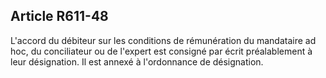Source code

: Article R611-48
----
L'accord du débiteur sur les conditions de rémunération du mandataire ad hoc, du
conciliateur ou de l'expert est consigné par écrit préalablement à leur
désignation. Il est annexé à l'ordonnance de désignation.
········
WORK TO COMPLETE
Repeat each entry exactly as it appears; skip any picture.

ANSWER FOR THE TASK
Source code

: Article R611-48
----
L'accord du débiteur sur les conditions de rémunération du mandataire ad hoc, du
conciliateur ou de l'expert est consigné par écrit préalablement à leur
désignation. Il est annexé à l'ordonnance de désignation.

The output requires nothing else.